Polman thinks beyond the bottom line and acts with moral courage, leading in the private and public sectors. He will not solve global warming alone, but his efforts make a symbolic and substantive difference nevertheless.
A third example is the case of Ken Frazier. After a man drove through a crowd of counterprotesters responding to white nationalist rallies in Charlottesville, President Trump said, “There is blame on both sides.” Ken Frazier, CEO of Merck, a $40 billion company leading the pharmaceutical industry, disagreed.
Frazier resigned from the president’s American Manufacturing Council and said, “As CEO of Merck and as a matter of personal conscience, I feel a responsibility to take a stand against intolerance and extremism.”
As Harvard Business School professor Bill George has pointed out, Ken Frazier is driven by both business imperative and by moral leadership. And he’s consistent. Ron Klain, Obama’s “Ebola czar,” tweeted during the Ebola crisis that Frazier “put aside the bottom line to speed vaccine work.”

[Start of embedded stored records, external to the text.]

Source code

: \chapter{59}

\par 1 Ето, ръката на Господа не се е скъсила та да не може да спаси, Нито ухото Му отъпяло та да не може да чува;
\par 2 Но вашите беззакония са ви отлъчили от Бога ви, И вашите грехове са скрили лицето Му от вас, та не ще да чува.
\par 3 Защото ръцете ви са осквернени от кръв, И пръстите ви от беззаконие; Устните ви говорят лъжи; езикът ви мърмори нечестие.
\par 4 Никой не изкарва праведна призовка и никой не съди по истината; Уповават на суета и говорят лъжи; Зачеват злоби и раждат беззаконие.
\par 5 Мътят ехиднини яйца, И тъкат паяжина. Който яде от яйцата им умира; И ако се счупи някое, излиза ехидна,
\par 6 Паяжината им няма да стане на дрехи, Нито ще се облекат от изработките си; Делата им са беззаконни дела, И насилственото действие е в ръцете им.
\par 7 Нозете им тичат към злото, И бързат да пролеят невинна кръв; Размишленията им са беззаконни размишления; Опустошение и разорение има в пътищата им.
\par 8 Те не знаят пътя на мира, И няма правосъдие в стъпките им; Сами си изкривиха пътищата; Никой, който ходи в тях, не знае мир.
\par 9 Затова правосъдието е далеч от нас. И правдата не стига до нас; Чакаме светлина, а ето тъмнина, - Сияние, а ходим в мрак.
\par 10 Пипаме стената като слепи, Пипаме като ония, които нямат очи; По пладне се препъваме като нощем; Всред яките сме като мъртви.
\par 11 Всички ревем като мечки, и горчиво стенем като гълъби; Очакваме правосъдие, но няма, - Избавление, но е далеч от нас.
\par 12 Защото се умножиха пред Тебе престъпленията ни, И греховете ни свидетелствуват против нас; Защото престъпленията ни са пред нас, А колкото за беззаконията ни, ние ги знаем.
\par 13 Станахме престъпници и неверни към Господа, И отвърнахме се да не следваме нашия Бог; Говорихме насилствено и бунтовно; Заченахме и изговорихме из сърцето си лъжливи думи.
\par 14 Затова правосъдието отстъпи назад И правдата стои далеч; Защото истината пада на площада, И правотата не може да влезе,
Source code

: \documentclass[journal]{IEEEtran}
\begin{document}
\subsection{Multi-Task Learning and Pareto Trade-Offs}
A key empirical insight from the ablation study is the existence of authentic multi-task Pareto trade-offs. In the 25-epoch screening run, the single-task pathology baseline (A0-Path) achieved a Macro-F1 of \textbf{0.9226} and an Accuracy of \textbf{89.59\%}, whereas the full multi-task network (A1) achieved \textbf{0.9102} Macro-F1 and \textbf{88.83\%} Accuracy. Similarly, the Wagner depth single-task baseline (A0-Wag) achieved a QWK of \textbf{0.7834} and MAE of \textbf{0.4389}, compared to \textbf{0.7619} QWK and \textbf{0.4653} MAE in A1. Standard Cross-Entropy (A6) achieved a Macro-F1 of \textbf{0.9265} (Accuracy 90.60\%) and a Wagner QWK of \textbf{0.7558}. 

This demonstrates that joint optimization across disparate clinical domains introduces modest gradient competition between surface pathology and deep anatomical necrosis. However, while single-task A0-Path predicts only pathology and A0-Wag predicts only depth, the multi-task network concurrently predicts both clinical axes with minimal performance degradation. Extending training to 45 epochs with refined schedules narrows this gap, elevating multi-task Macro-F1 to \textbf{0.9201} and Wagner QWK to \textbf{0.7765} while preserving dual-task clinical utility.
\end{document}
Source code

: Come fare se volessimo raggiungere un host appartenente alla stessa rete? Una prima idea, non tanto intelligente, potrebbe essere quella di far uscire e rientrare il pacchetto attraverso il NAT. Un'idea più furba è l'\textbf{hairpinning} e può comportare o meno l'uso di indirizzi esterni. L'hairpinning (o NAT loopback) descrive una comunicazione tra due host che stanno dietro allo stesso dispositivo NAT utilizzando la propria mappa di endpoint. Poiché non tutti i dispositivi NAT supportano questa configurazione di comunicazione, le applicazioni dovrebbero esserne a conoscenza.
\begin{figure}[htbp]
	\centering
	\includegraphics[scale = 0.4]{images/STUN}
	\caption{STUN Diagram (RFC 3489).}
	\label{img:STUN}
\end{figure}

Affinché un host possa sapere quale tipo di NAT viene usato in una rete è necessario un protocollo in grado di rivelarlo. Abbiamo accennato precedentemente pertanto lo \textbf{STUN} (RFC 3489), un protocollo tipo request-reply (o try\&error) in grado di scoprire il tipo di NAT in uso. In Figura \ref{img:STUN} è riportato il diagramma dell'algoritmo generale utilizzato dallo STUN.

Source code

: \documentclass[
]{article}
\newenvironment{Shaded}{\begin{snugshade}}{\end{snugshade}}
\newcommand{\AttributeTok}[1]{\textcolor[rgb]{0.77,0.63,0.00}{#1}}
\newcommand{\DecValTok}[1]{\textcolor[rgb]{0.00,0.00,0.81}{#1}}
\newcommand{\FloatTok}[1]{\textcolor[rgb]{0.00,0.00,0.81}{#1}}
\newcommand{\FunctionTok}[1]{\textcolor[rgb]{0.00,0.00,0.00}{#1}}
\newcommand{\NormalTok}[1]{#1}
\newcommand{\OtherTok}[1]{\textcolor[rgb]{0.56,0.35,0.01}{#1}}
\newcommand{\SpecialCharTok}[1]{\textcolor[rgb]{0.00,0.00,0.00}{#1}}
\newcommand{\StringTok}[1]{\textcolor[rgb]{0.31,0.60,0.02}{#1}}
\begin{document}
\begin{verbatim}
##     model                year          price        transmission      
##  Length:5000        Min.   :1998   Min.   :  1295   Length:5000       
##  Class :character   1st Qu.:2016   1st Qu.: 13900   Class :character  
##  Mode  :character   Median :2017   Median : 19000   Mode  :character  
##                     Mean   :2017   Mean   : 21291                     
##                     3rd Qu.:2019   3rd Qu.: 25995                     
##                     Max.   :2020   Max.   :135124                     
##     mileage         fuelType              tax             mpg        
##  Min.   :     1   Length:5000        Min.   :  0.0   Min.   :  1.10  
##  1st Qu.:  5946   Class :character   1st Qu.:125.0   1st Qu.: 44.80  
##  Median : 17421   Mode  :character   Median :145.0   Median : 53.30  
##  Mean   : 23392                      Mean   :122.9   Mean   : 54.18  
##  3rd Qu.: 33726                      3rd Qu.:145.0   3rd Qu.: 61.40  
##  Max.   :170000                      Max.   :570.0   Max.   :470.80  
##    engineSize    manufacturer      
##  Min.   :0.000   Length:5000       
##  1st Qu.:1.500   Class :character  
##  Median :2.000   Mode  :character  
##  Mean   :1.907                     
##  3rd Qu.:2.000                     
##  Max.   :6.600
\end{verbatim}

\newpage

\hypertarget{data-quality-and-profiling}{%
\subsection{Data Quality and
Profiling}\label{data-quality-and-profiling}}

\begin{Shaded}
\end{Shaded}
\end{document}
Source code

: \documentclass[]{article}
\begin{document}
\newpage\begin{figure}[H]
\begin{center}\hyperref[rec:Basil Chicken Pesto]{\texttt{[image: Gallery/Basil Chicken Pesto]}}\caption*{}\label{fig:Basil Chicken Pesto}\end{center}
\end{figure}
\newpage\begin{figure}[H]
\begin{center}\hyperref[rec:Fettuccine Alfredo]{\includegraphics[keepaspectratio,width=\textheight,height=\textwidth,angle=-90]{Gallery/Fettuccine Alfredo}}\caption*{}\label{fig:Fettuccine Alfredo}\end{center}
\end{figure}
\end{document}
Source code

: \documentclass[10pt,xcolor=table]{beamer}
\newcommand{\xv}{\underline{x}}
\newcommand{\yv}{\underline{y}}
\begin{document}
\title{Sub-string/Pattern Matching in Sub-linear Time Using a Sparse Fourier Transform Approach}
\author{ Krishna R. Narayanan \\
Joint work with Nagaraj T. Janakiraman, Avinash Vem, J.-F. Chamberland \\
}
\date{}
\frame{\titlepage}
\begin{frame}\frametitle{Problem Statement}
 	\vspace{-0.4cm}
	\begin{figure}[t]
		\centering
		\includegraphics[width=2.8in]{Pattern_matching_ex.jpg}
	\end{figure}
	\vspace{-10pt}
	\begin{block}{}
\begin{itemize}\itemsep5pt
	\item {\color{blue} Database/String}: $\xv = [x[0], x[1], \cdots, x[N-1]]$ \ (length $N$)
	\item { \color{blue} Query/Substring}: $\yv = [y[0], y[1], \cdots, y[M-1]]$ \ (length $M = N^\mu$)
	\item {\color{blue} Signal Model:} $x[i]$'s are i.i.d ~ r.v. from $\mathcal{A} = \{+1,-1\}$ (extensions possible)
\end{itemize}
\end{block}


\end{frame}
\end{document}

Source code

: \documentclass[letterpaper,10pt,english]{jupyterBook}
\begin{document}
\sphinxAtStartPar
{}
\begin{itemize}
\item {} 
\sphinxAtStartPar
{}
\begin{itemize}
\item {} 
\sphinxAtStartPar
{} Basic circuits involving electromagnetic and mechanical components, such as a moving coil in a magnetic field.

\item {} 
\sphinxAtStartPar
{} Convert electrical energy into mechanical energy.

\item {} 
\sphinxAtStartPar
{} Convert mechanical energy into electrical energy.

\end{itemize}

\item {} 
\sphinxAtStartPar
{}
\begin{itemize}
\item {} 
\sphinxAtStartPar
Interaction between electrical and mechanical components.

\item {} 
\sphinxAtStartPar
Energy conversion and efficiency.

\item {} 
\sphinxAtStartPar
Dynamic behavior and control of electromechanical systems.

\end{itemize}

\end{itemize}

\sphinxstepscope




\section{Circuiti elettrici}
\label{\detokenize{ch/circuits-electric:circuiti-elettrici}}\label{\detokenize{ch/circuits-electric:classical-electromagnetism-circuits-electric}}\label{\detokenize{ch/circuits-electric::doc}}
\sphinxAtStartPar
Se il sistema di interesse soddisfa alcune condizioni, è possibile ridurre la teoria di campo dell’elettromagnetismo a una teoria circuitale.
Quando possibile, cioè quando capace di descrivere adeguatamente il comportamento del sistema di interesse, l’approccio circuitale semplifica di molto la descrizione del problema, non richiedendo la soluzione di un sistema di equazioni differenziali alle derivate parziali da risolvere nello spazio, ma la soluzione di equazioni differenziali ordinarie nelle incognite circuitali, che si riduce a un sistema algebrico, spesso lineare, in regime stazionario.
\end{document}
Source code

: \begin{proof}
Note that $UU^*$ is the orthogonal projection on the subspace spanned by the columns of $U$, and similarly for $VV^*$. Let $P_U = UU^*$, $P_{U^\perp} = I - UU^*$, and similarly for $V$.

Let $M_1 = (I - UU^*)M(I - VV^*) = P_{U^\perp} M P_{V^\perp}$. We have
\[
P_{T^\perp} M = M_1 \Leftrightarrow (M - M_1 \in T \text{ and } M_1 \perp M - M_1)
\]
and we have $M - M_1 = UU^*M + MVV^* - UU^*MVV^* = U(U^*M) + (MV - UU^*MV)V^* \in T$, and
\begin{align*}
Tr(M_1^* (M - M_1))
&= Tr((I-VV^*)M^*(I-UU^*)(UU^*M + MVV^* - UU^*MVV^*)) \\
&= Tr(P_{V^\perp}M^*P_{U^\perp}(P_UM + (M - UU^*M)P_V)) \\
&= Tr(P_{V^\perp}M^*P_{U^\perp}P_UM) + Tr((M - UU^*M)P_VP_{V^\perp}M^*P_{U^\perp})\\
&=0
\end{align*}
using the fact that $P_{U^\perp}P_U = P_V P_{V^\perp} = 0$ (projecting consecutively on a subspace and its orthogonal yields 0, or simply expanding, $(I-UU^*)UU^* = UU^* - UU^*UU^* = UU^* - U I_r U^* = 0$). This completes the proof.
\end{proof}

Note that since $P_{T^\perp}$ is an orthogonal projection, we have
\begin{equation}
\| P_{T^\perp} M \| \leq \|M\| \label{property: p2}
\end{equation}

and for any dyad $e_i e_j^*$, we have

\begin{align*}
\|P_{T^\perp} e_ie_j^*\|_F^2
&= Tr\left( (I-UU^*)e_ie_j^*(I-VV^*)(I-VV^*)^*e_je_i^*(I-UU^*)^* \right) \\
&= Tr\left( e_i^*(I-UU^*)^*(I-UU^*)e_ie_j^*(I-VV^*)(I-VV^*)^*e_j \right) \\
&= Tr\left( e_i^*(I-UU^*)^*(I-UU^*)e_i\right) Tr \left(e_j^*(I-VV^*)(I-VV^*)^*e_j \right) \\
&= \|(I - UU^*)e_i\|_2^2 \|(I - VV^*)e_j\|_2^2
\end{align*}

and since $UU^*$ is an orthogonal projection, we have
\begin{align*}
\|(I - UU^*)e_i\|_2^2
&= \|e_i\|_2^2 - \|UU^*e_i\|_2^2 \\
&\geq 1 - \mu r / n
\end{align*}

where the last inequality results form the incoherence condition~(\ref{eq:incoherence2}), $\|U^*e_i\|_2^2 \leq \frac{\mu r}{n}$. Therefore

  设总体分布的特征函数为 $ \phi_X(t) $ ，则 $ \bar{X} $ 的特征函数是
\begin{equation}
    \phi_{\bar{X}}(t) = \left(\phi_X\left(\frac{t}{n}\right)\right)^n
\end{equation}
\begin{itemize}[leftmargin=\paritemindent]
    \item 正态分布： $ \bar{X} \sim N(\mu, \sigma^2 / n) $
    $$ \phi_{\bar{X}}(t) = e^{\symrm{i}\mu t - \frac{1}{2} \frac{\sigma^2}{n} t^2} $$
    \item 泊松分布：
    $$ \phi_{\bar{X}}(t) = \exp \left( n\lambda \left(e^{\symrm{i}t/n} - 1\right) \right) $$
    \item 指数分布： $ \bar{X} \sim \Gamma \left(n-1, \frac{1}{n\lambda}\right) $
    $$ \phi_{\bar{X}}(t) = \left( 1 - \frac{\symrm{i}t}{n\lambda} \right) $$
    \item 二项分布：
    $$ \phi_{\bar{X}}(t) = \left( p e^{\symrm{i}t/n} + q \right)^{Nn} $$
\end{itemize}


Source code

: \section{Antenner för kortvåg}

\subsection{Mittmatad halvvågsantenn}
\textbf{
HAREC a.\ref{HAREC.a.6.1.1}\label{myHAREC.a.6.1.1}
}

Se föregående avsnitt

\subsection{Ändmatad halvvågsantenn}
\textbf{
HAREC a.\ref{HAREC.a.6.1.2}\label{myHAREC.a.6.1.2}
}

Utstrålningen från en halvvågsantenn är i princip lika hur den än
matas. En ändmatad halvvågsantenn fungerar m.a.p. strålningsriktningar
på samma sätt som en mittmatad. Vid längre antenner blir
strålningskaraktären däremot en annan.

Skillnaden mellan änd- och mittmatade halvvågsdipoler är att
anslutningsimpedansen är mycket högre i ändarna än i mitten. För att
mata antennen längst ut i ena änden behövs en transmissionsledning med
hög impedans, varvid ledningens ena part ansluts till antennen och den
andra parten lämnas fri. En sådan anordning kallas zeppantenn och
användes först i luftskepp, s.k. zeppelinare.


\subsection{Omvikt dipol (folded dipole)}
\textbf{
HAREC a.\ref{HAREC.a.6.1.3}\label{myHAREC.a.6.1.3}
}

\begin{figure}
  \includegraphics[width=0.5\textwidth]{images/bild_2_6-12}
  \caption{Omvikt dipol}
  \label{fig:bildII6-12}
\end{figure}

In a class on public policy, you often hear public and private actors discussed as discrete. Business leaders operate on market principles, seeking growth and profitability, while government and public leaders reflect the will of constituents, seeking to keep market forces in balance.
Stack, Polman, and Frazier illustrate a new paradigm. Stack is a successful retailer and a timely moral voice. Polman views himself as a business leader and as an environmental champion. Frazier acts as a pharmaceutical entrepreneur and as an advocate of justice. By viewing themselves as more than the one- or two-word term they use on the “occupation” line of a form, Stack, Polman, Frazier, and others fill the holes left by the traditional branches of government and the fourth estate.
Some may contend that this gives too much credit to business leaders. Social conscience is not the only explanation for CEO activism. Business leaders may genuinely believe in the cause, or they may act because the social action they advocate benefits their business or because they fear backlash from failing to do so. Likely, it is some combination of these three forces at play.
We will never entirely know what motivates these CEOs. That might be OK — no matter the underlying rationale, the model they present is still one worth emulating.
Sources of our nation’s worry will not go away tomorrow. But by following in the footsteps of CEOs who have embraced the power of “and” — by thinking of ourselves as students and activists, religious leaders and advocates, professors and influencers — we won’t need to wait on Congress or the president for leaders we trust.
Dana H. Born is co-director of the Center for Public Leadership and chair of the Senior Executive Fellows Program at the Kennedy School of Government at Harvard. Josh A. Goldstein is a graduate student in international relations at Oxford University.